***** RECORDS

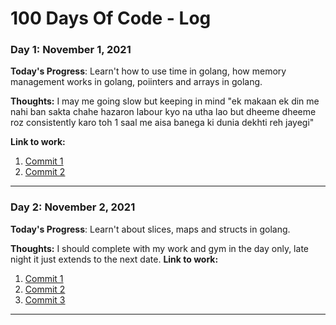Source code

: # 100 Days Of Code - Log

### Day 1: November 1, 2021

**Today's Progress**: Learn't how to use time in golang, how memory management works in golang, poiinters and arrays in golang.

**Thoughts:** I may me going slow but keeping in mind "ek makaan ek din me nahi ban sakta chahe hazaron labour kyo na utha lao but dheeme dheeme roz consistently karo toh 1 saal me aisa banega ki dunia dekhti reh jayegi"

**Link to work:** 
1. [Commit 1](https://github.com/budhirajamadhav/learn-golang/commit/039182e03792416442cdd80fc5c6791390ef61e5)
2. [Commit 2](https://github.com/budhirajamadhav/learn-golang/commit/5dee1cd7187a88d664270c173ffad4be7acc419f)
<hr>

### Day 2: November 2, 2021

**Today's Progress**: Learn't about slices, maps and structs in golang.

**Thoughts:** I should complete with my work and gym in the day only, late night it just extends to the next date.
**Link to work:** 
1. [Commit 1](https://github.com/budhirajamadhav/learn-golang/commit/b0a581cf43fdd474a25fb65081eecb06db61831e)
2. [Commit 2](https://github.com/budhirajamadhav/learn-golang/commit/93559bed3f9ddfc423c7c0ae8febaac2763c5388)
3. [Commit 3](https://github.com/budhirajamadhav/learn-golang/commit/6e2d89947926fd4619dae6f106d3f02203ff365e)
<hr>



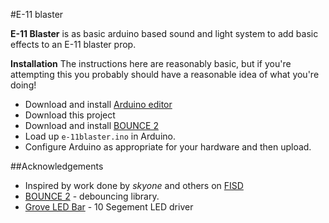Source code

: #E-11 blaster

**E-11 Blaster** is as basic arduino based sound and light system to add basic
effects to an E-11 blaster prop.

**Installation**
The instructions here are reasonably basic, but if you're attempting this you
probably should have a reasonable idea of what you're doing!
 * Download and install [Arduino editor](http://www.arduino.cc/en/Main/Software)
 * Download this project
 * Download and install [BOUNCE 2](https://github.com/thomasfredericks/Bounce2)
 * Load up `e-11blaster.ino` in Arduino.
 * Configure Arduino as appropriate for your hardware and then upload.

##Acknowledgements
 * Inspired by work done by *skyone* and others on [FISD](http://http://www.whitearmor.net)
 * [BOUNCE 2](https://github.com/thomasfredericks/Bounce2) - debouncing library.
 * [Grove LED Bar](https://github.com/Seeed-Studio/Grove_LED_Bar) - 10 Segement LED driver
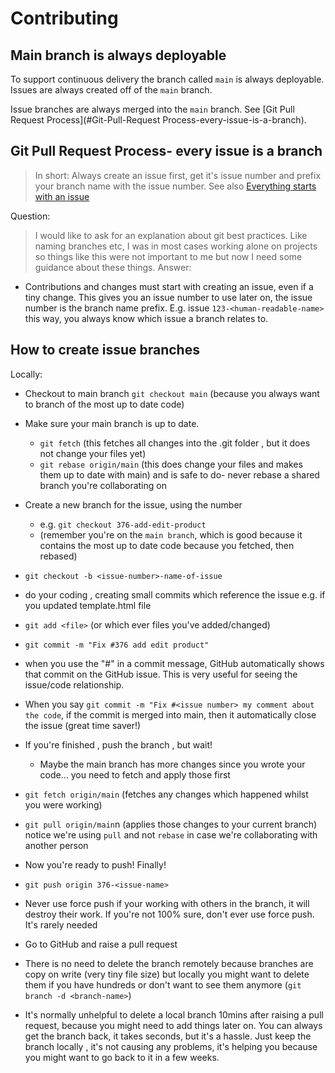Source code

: # Contributing

## Main branch is always deployable

To support continuous delivery the branch called `main` is always deployable.
Issues are always created off of the `main` branch.

Issue branches are always merged into the `main` branch. See [Git Pull Request Process](#Git-Pull-Request Process-every-issue-is-a-branch).

## Git Pull Request Process- every issue is a branch

> In short: Always create an issue first, get it's issue number and prefix your branch name with
  the issue number. See also [Everything starts with an issue](https://about.gitlab.com/blog/2016/03/03/start-with-an-issue/#:~:text=%E2%80%9CAlways%20start%20with%20an%20issue,but%20the%20impact%20is%20huge.)

Question:
> I would like to ask for an explanation about git best practices. Like naming branches etc, I was in most cases working alone on projects so things like this were not important to me but now I need some guidance about these things. 
Answer: 

- Contributions and changes must start with creating an issue, even if a tiny change. This gives you an issue number to use later on, the issue number is the branch name prefix. E.g. issue `123-<human-readable-name>` this way, you always know
which issue a branch relates to.


## How to create issue branches

Locally:

- Checkout to main branch `git checkout main` (because you always want to branch of the most up to date code)
- Make sure your main branch is up to date.
  - `git fetch`  (this fetches all changes into the .git folder , but it does not change your files yet)
  - `git rebase origin/main` (this does change your files and makes them up to date with main) and is safe to do- never rebase a shared branch you're collaborating on

- Create a new branch for the issue, using the number
  - e.g. `git checkout 376-add-edit-product`
  - (remember you're on the `main branch`, which is good because it contains the most up to date code because you fetched, then rebased) 
- `git checkout -b <issue-number>-name-of-issue` 
- do your coding , creating small commits which reference the issue e.g. if you updated template.html file
- `git add <file>` (or which ever files you've added/changed)
- `git commit -m "Fix #376 add edit product"`
- when you use the "#<issue-number>" in a commit message, GitHub automatically shows that commit on the GitHub issue. This is very useful for seeing the issue/code relationship.

- When you say `git commit -m "Fix #<issue number> my comment about the code`, if the commit is merged into main, then it automatically close the issue (great time saver!)
- If you're finished , push the branch , but wait!
  - Maybe the main branch has more changes since you wrote your code... you need to fetch and apply those first
- `git fetch origin/main` (fetches any changes which happened whilst you were working)
- `git pull origin/main`n  (applies those changes to your current branch) notice we're using `pull` and not `rebase` in case we're collaborating with another person
- Now you're ready to push! Finally!
- `git push origin 376-<issue-name>`
- Never use force push if your working with others in the branch, it will destroy their work. If you're not 100% sure, don't ever use force push. It's rarely needed
- Go to GitHub and raise a pull request 
- There is no need to delete the branch remotely because branches are copy on write (very tiny file size) but locally you might want to delete them if you have hundreds or don't want to see them anymore (`git branch -d <branch-name>`)
- It's normally unhelpful to delete a local branch 10mins after raising a pull request, because you might need to add things later on. You can always get the branch back, it takes seconds, but it's a hassle. Just keep the branch locally , it's not causing any problems, it's helping you because you might want to go back to it in a few weeks.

**********

Give every entry back unchanged, with no pictures.

RESPONSE:
Source code

: # 100 Days Of Code - Log

### Day 1: November 1, 2021

**Today's Progress**: Learn't how to use time in golang, how memory management works in golang, poiinters and arrays in golang.

**Thoughts:** I may me going slow but keeping in mind "ek makaan ek din me nahi ban sakta chahe hazaron labour kyo na utha lao but dheeme dheeme roz consistently karo toh 1 saal me aisa banega ki dunia dekhti reh jayegi"

**Link to work:** 
1. [Commit 1](https://github.com/budhirajamadhav/learn-golang/commit/039182e03792416442cdd80fc5c6791390ef61e5)
2. [Commit 2](https://github.com/budhirajamadhav/learn-golang/commit/5dee1cd7187a88d664270c173ffad4be7acc419f)
<hr>

### Day 2: November 2, 2021

**Today's Progress**: Learn't about slices, maps and structs in golang.

**Thoughts:** I should complete with my work and gym in the day only, late night it just extends to the next date.
**Link to work:** 
1. [Commit 1](https://github.com/budhirajamadhav/learn-golang/commit/b0a581cf43fdd474a25fb65081eecb06db61831e)
2. [Commit 2](https://github.com/budhirajamadhav/learn-golang/commit/93559bed3f9ddfc423c7c0ae8febaac2763c5388)
3. [Commit 3](https://github.com/budhirajamadhav/learn-golang/commit/6e2d89947926fd4619dae6f106d3f02203ff365e)
<hr>



Source code

: #E-11 blaster

**E-11 Blaster** is as basic arduino based sound and light system to add basic
effects to an E-11 blaster prop.

**Installation**
The instructions here are reasonably basic, but if you're attempting this you
probably should have a reasonable idea of what you're doing!
 * Download and install [Arduino editor](http://www.arduino.cc/en/Main/Software)
 * Download this project
 * Download and install [BOUNCE 2](https://github.com/thomasfredericks/Bounce2)
 * Load up `e-11blaster.ino` in Arduino.
 * Configure Arduino as appropriate for your hardware and then upload.

##Acknowledgements
 * Inspired by work done by *skyone* and others on [FISD](http://http://www.whitearmor.net)
 * [BOUNCE 2](https://github.com/thomasfredericks/Bounce2) - debouncing library.
 * [Grove LED Bar](https://github.com/Seeed-Studio/Grove_LED_Bar) - 10 Segement LED driver
Source code

: # Contributing

## Main branch is always deployable

To support continuous delivery the branch called `main` is always deployable.
Issues are always created off of the `main` branch.

Issue branches are always merged into the `main` branch. See [Git Pull Request Process](#Git-Pull-Request Process-every-issue-is-a-branch).

## Git Pull Request Process- every issue is a branch

> In short: Always create an issue first, get it's issue number and prefix your branch name with
  the issue number. See also [Everything starts with an issue](https://about.gitlab.com/blog/2016/03/03/start-with-an-issue/#:~:text=%E2%80%9CAlways%20start%20with%20an%20issue,but%20the%20impact%20is%20huge.)

Question:
> I would like to ask for an explanation about git best practices. Like naming branches etc, I was in most cases working alone on projects so things like this were not important to me but now I need some guidance about these things. 
Answer: 

- Contributions and changes must start with creating an issue, even if a tiny change. This gives you an issue number to use later on, the issue number is the branch name prefix. E.g. issue `123-<human-readable-name>` this way, you always know
which issue a branch relates to.


## How to create issue branches

Locally:

- Checkout to main branch `git checkout main` (because you always want to branch of the most up to date code)
- Make sure your main branch is up to date.
  - `git fetch`  (this fetches all changes into the .git folder , but it does not change your files yet)
  - `git rebase origin/main` (this does change your files and makes them up to date with main) and is safe to do- never rebase a shared branch you're collaborating on

- Create a new branch for the issue, using the number
  - e.g. `git checkout 376-add-edit-product`
  - (remember you're on the `main branch`, which is good because it contains the most up to date code because you fetched, then rebased) 
- `git checkout -b <issue-number>-name-of-issue` 
- do your coding , creating small commits which reference the issue e.g. if you updated template.html file
- `git add <file>` (or which ever files you've added/changed)
- `git commit -m "Fix #376 add edit product"`
- when you use the "#<issue-number>" in a commit message, GitHub automatically shows that commit on the GitHub issue. This is very useful for seeing the issue/code relationship.

- When you say `git commit -m "Fix #<issue number> my comment about the code`, if the commit is merged into main, then it automatically close the issue (great time saver!)
- If you're finished , push the branch , but wait!
  - Maybe the main branch has more changes since you wrote your code... you need to fetch and apply those first
- `git fetch origin/main` (fetches any changes which happened whilst you were working)
- `git pull origin/main`n  (applies those changes to your current branch) notice we're using `pull` and not `rebase` in case we're collaborating with another person
- Now you're ready to push! Finally!
- `git push origin 376-<issue-name>`
- Never use force push if your working with others in the branch, it will destroy their work. If you're not 100% sure, don't ever use force push. It's rarely needed
- Go to GitHub and raise a pull request 
- There is no need to delete the branch remotely because branches are copy on write (very tiny file size) but locally you might want to delete them if you have hundreds or don't want to see them anymore (`git branch -d <branch-name>`)
- It's normally unhelpful to delete a local branch 10mins after raising a pull request, because you might need to add things later on. You can always get the branch back, it takes seconds, but it's a hassle. Just keep the branch locally , it's not causing any problems, it's helping you because you might want to go back to it in a few weeks.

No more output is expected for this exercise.